Aussi David, et Marc trouvèrent-ils Delbos triomphant.

— Eh bien ! ne vous l’avais-je pas dit ? Voilà la communication illégale désormais prouvée ! Jacquin vient d’écrire au président de la Cour de cassation, en confessant la vérité et en demandant à être entendu… Cette lettre de Simon, je la savais au dossier, Gragnon n’ayant point osé la détruire. Mais que de peine pour l’en tirer et pour en faire expertiser l’écriture ! Je flairais le faux, je sentais là-dedans la main du terrible père Philibin… Ah ! cet homme, il avait l’air si lourd, si commun, et plus j’avance dans l’affaire, plus je le sens grandir en souple génie de ruse et d’audace.

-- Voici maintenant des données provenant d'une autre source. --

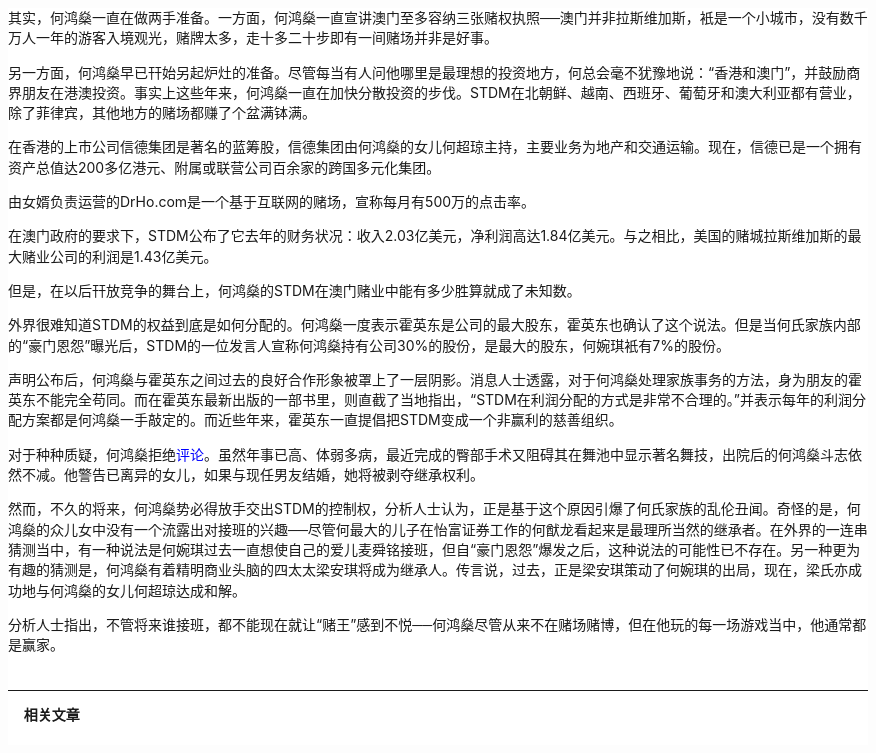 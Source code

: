  <p>其实，何鸿燊一直在做两手准备。一方面，何鸿燊一直宣讲澳门至多容纳三张赌权执照──澳门并非拉斯维加斯，衹是一个小城市，没有数千万人一年的游客入境观光，赌牌太多，走十多二十步即有一间赌场并非是好事。</p>
 <p>另一方面，何鸿燊早已幵始另起炉灶的准备。尽管每当有人问他哪里是最理想的投资地方，何总会毫不犹豫地说：“香港和澳门”，并鼓励商界朋友在港澳投资。事实上这些年来，何鸿燊一直在加快分散投资的步伐。STDM在北朝鲜、越南、西班牙、葡萄牙和澳大利亚都有营业，除了菲律宾，其他地方的赌场都赚了个盆满钵满。</p>
 <p>在香港的上市公司信德集团是著名的蓝筹股，信德集团由何鸿燊的女儿何超琼主持，主要业务为地产和交通运输。现在，信德已是一个拥有资产总值达200多亿港元、附属或联营公司百余家的跨国多元化集团。</p>
 <p>由女婿负责运营的DrHo.com是一个基于互联网的赌场，宣称每月有500万的点击率。</p>
 <p>在澳门政府的要求下，STDM公布了它去年的财务状况：收入2.03亿美元，净利润高达1.84亿美元。与之相比，美国的赌城拉斯维加斯的最大赌业公司的利润是1.43亿美元。</p>
 <p>但是，在以后幵放竞争的舞台上，何鸿燊的STDM在澳门赌业中能有多少胜算就成了未知数。</p>
 <p>外界很难知道STDM的权益到底是如何分配的。何鸿燊一度表示霍英东是公司的最大股东，霍英东也确认了这个说法。但是当何氏家族内部的“豪门恩怨”曝光后，STDM的一位发言人宣称何鸿燊持有公司30%的股份，是最大的股东，何婉琪衹有7%的股份。</p>
 <p>声明公布后，何鸿燊与霍英东之间过去的良好合作形象被罩上了一层阴影。消息人士透露，对于何鸿燊处理家族事务的方法，身为朋友的霍英东不能完全苟同。而在霍英东最新出版的一部书里，则直截了当地指出，“STDM在利润分配的方式是非常不合理的。”并表示每年的利润分配方案都是何鸿燊一手敲定的。而近些年来，霍英东一直提倡把STDM变成一个非赢利的慈善组织。</p>
 <p>对于种种质疑，何鸿燊拒绝<ahref=http://www3.epochtimes.com/news/epochnews/main/8.md#1><font color=blue>评论</font></A>。虽然年事已高、体弱多病，最近完成的臀部手术又阻碍其在舞池中显示著名舞技，出院后的何鸿燊斗志依然不减。他警告已离异的女儿，如果与现任男友结婚，她将被剥夺继承权利。</p>
 <p>然而，不久的将来，何鸿燊势必得放手交出STDM的控制权，分析人士认为，正是基于这个原因引爆了何氏家族的乱伦丑闻。奇怪的是，何鸿燊的众儿女中没有一个流露出对接班的兴趣──尽管何最大的儿子在怡富证券工作的何猷龙看起来是最理所当然的继承者。在外界的一连串猜测当中，有一种说法是何婉琪过去一直想使自己的爱儿麦舜铭接班，但自“豪门恩怨”爆发之后，这种说法的可能性已不存在。另一种更为有趣的猜测是，何鸿燊有着精明商业头脑的四太太梁安琪将成为继承人。传言说，过去，正是梁安琪策动了何婉琪的出局，现在，梁氏亦成功地与何鸿燊的女儿何超琼达成和解。</p>
 <p>分析人士指出，不管将来谁接班，都不能现在就让“赌王”感到不悦──何鸿燊尽管从来不在赌场赌博，但在他玩的每一场游戏当中，他通常都是赢家。<br /><font color=#ffffff>(http://www.dajiyuan.com)</font></p>
 <hr> <p>&nbsp;&nbsp;&nbsp;&nbsp;<b><FONTCOLOR=red>相关文章</FONT></b><br /> &nbsp;&nbsp;&nbsp;&nbsp; </p> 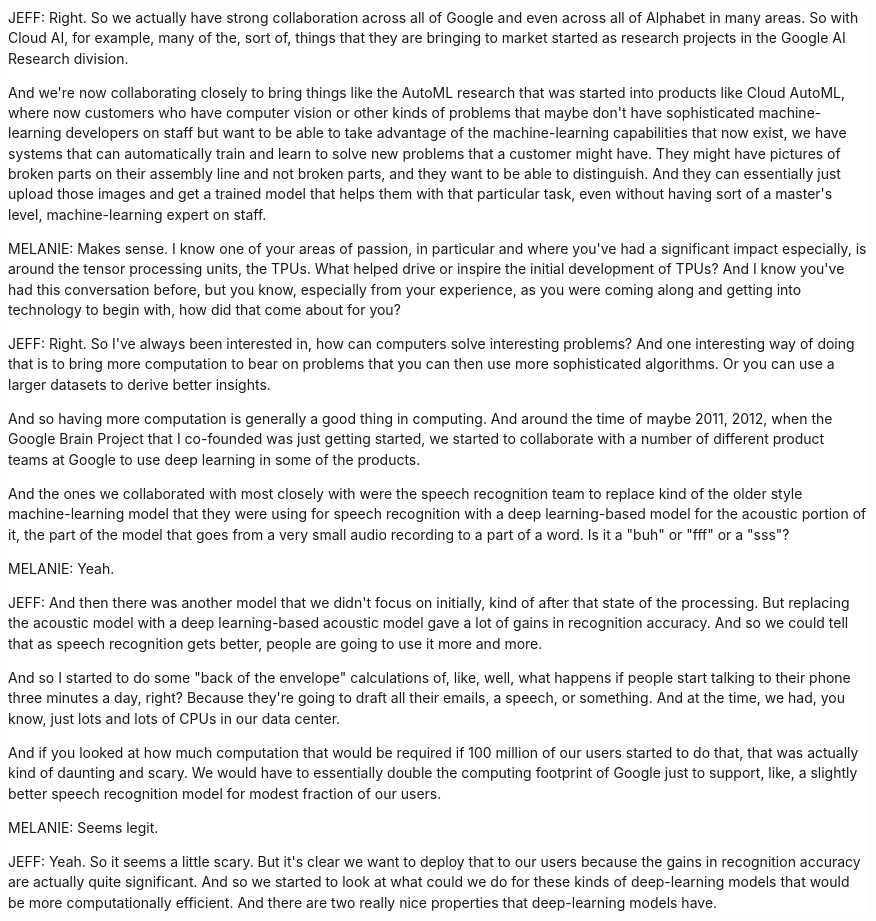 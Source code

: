 JEFF: Right. So we actually have strong collaboration across all of Google and even across all of Alphabet in many areas. So with Cloud AI, for example, many of the, sort of, things that they are bringing to market started as research projects in the Google AI Research division. 

And we're now collaborating closely to bring things like the AutoML research that was started into products like Cloud AutoML, where now customers who have computer vision or other kinds of problems that maybe don't have sophisticated machine-learning developers on staff but want to be able to take advantage of the machine-learning capabilities that now exist, we have systems that can automatically train and learn to solve new problems that a customer might have. They might have pictures of broken parts on their assembly line and not broken parts, and they want to be able to distinguish. And they can essentially just upload those images and get a trained model that helps them with that particular task, even without having sort of a master's level, machine-learning expert on staff. 

MELANIE: Makes sense. I know one of your areas of passion, in particular and where you've had a significant impact especially, is around the tensor processing units, the TPUs. What helped drive or inspire the initial development of TPUs? And I know you've had this conversation before, but you know, especially from your experience, as you were coming along and getting into technology to begin with, how did that come about for you? 

JEFF: Right. So I've always been interested in, how can computers solve interesting problems? And one interesting way of doing that is to bring more computation to bear on problems that you can then use more sophisticated algorithms. Or you can use a larger datasets to derive better insights. 

And so having more computation is generally a good thing in computing. And around the time of maybe 2011, 2012, when the Google Brain Project that I co-founded was just getting started, we started to collaborate with a number of different product teams at Google to use deep learning in some of the products. 

And the ones we collaborated with most closely with were the speech recognition team to replace kind of the older style machine-learning model that they were using for speech recognition with a deep learning-based model for the acoustic portion of it, the part of the model that goes from a very small audio recording to a part of a word. Is it a "buh" or "fff" or a "sss"? 

MELANIE: Yeah. 

JEFF: And then there was another model that we didn't focus on initially, kind of after that state of the processing. But replacing the acoustic model with a deep learning-based acoustic model gave a lot of gains in recognition accuracy. And so we could tell that as speech recognition gets better, people are going to use it more and more. 

And so I started to do some "back of the envelope" calculations of, like, well, what happens if people start talking to their phone three minutes a day, right? Because they're going to draft all their emails, a speech, or something. And at the time, we had, you know, just lots and lots of CPUs in our data center. 

And if you looked at how much computation that would be required if 100 million of our users started to do that, that was actually kind of daunting and scary. We would have to essentially double the computing footprint of Google just to support, like, a slightly better speech recognition model for modest fraction of our users. 

MELANIE: Seems legit. 

JEFF: Yeah. So it seems a little scary. But it's clear we want to deploy that to our users because the gains in recognition accuracy are actually quite significant. And so we started to look at what could we do for these kinds of deep-learning models that would be more computationally efficient. And there are two really nice properties that deep-learning models have.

Vous le voyez, il ne s’était pas contenté d’arracher le coin timbré du modèle d’écriture, il avait aussi falsifié une lettre de Simon, en s’arrangeant pour qu’elle décidât le jury au dernier moment, car ce faux est sûrement son œuvre.

David, si souvent déçu, gardait une crainte.

— Mais demanda-t-il, êtes-vous bien convaincu que ce Jacquin, cet architecte diocésain, à la merci des prêtres, marchera jusqu’au bout ?

— Absolument convaincu… Vous ne connaissez pas Jacquin.